I stand stunned in the face of the calendar’s insistence that today is November 15th, so I look into the backyard, and this seems about right because the horse chestnut tree, which is actually a towering grove when you look to the base and see all the thin reaching trunks, is covered with its distinctive golden leaves. They are the clothing of November.
Well, the grove of trees is not exactly clothed, as a good portion of the leaves — perhaps a third — have already fallen to our yard, and sit in huge piles of various stages of decomposition.
This grove’s got quite a life.
First is the bare season of the calendar year’s beginning when the tree(s) tower high into the Portland sky, reaching from behind our fence to five other yards. And then the spring blossoming, which we endearingly refer to as “poop flower season” when the unmistakable scent lingers heavy in the air and falls in sticky remnants under foot.
Then there’s the leafing that creates the shady bliss of summer — our “happy season” of comfortable backyard fun and meals outside. How we love this tree then.
And then in early fall comes the raining down of horse chestnuts in their medieval spike pods. Yes, there’s a reason we call it “hard hat season” because it’s the time when kids are best off wearing head protection before they play on the swing set beneath the giants.

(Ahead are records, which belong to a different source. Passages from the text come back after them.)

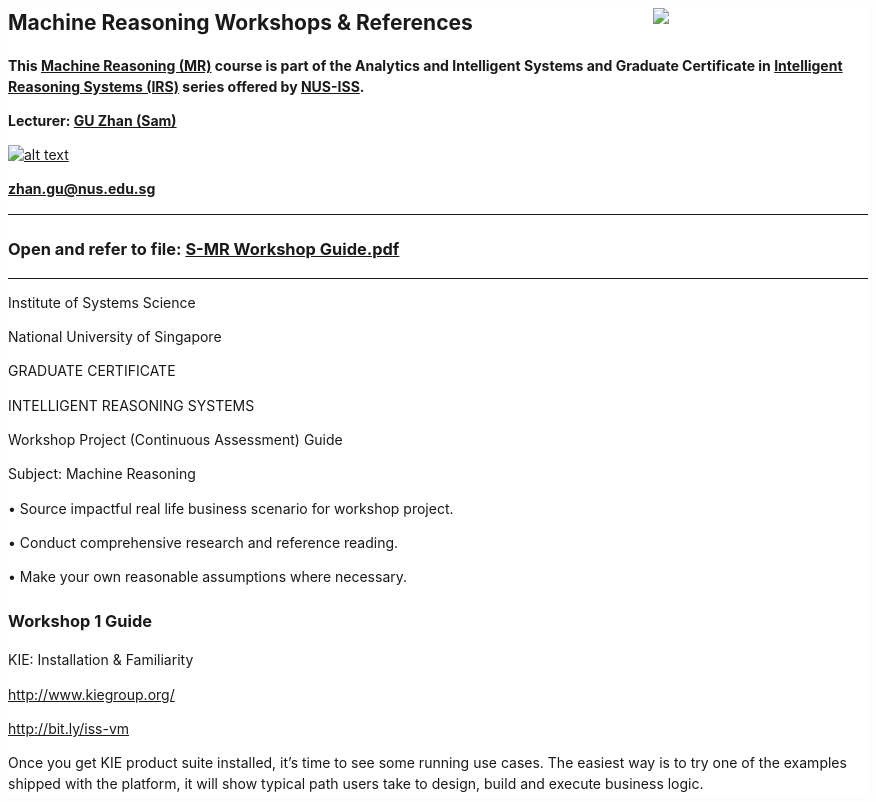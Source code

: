 ﻿<img align="right" src='http://www.aisp.sg/images/APP/ISS.jpg' width=25%>

## Machine Reasoning Workshops & References

**This [Machine Reasoning (MR)](https://www.iss.nus.edu.sg/executive-education/course/detail/machine-reasoning "Machine Reasoning") course is part of the Analytics and Intelligent Systems and Graduate Certificate in [Intelligent Reasoning Systems (IRS)](https://www.iss.nus.edu.sg/stackable-certificate-programmes/intelligent-systems "Intelligent Reasoning Systems") series offered by [NUS-ISS](https://www.iss.nus.edu.sg "Institute of Systems Science, National University of Singapore").**

**Lecturer: [GU Zhan (Sam)](https://www.iss.nus.edu.sg/about-us/staff/detail/201/GU%20Zhan "GU Zhan (Sam)")**

[![alt text](https://www.iss.nus.edu.sg/images/default-source/About-Us/7.6.1-teaching-staff/sam-website.tmb-.png "Let's check Sam' profile page")](https://www.iss.nus.edu.sg/about-us/staff/detail/201/GU%20Zhan)

**zhan.gu@nus.edu.sg**

---
### Open and refer to file: [S-MR Workshop Guide.pdf](https://github.com/IRS-MR/S-MR-Workshop/blob/master/S-MR%20Workshop%20Guide.pdf)
---

Institute of Systems Science

National University of Singapore

GRADUATE CERTIFICATE

INTELLIGENT REASONING SYSTEMS

Workshop Project (Continuous Assessment) Guide

Subject: Machine Reasoning

•	Source impactful real life business scenario for workshop project. 

•	Conduct comprehensive research and reference reading.

•	Make your own reasonable assumptions where necessary.


### Workshop 1 Guide


KIE: Installation & Familiarity

http://www.kiegroup.org/

http://bit.ly/iss-vm

Once you get KIE product suite installed, it’s time to see some running use cases. The easiest way is to try one of the examples shipped with the platform, it will show typical path users take to design, build and execute business logic.

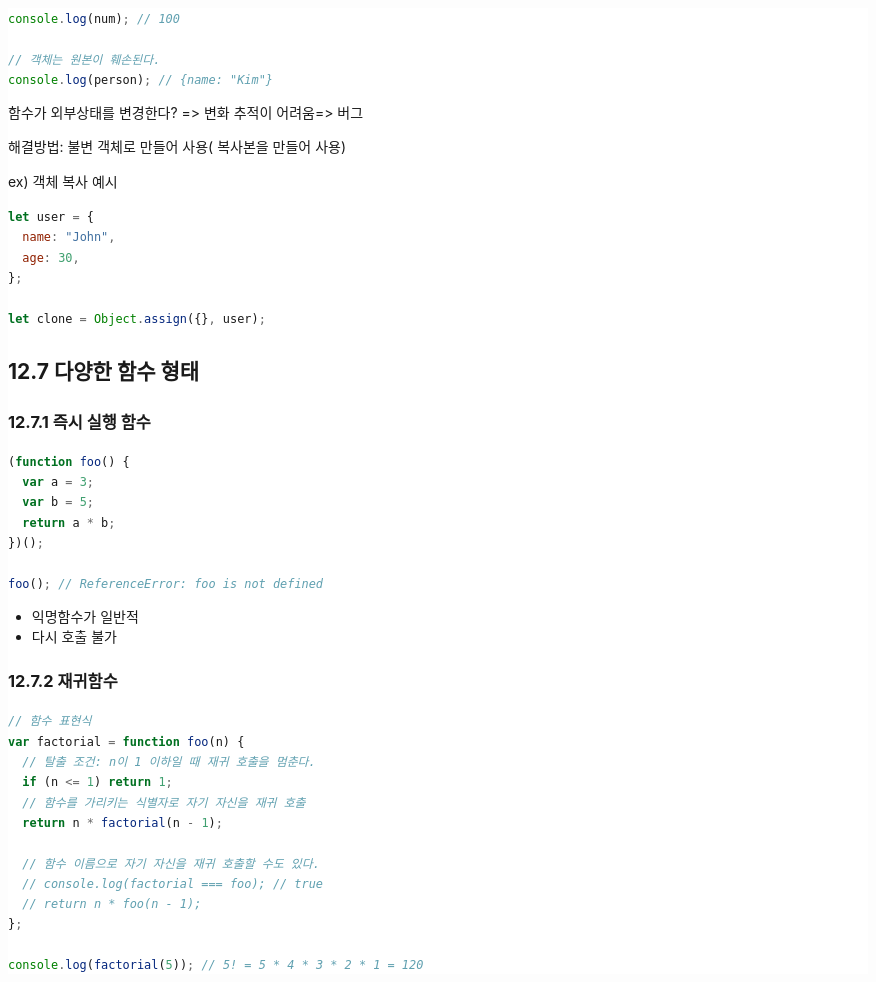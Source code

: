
 ```javascript
console.log(num); // 100

// 객체는 원본이 훼손된다.
console.log(person); // {name: "Kim"}
```

함수가 외부상태를 변경한다? => 변화 추적이 어려움=> 버그

해결방법: 불변 객체로 만들어 사용( 복사본을 만들어 사용)

ex) 객체 복사 예시

```javascript
let user = {
  name: "John",
  age: 30,
};

let clone = Object.assign({}, user);
```

## 12.7 다양한 함수 형태

### 12.7.1 즉시 실행 함수

```javascript
(function foo() {
  var a = 3;
  var b = 5;
  return a * b;
})();

foo(); // ReferenceError: foo is not defined
```

- 익명함수가 일반적
- 다시 호출 불가

### 12.7.2 재귀함수

```javascript
// 함수 표현식
var factorial = function foo(n) {
  // 탈출 조건: n이 1 이하일 때 재귀 호출을 멈춘다.
  if (n <= 1) return 1;
  // 함수를 가리키는 식별자로 자기 자신을 재귀 호출
  return n * factorial(n - 1);

  // 함수 이름으로 자기 자신을 재귀 호출할 수도 있다.
  // console.log(factorial === foo); // true
  // return n * foo(n - 1);
};

console.log(factorial(5)); // 5! = 5 * 4 * 3 * 2 * 1 = 120
```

Lest you think we turn these massive piles of nuts into something worth keeping, well, we tried that. Before we knew it was a horse chestnut tree, Michael baked a tray of them in the oven, hoping they could be transformed into a delightful holiday gift, perhaps roasted chestnuts or a savory soup mix. The girls’ dreams had already turned to a sidewalk stand with overflowing merchandise: “Chestnuts – $1 a bag.” This was going to be epic.
The nuts that didn’t open as they should and tasted like Windex were an indication that this was no mere chestnut tree. We were on our way to an epic experience for all the wrong reasons, but thankfully avoided the blindness they can cause to humans due to a flavor and throat tightening that screamed “Wrong! Wrong! This is all wrong!”
(Apparently, horse chestnuts can be used to treat varicose veins if one knew how to transform glossy brown nuts into a tincture. Anyone?)
This tree is a slice of life here in this old house, probably deserving more than five minutes on a Friday morning because the metaphors feel endless. This huge, imperfect, snarly-branched mess we’ve inherited is reminder of constant covering, of change and the coming around agains. It grounds us.
It is part of the stories we tell connected to the lives lived under its branches, these memories like roots going down deep, golden leaves fluttering to our feet.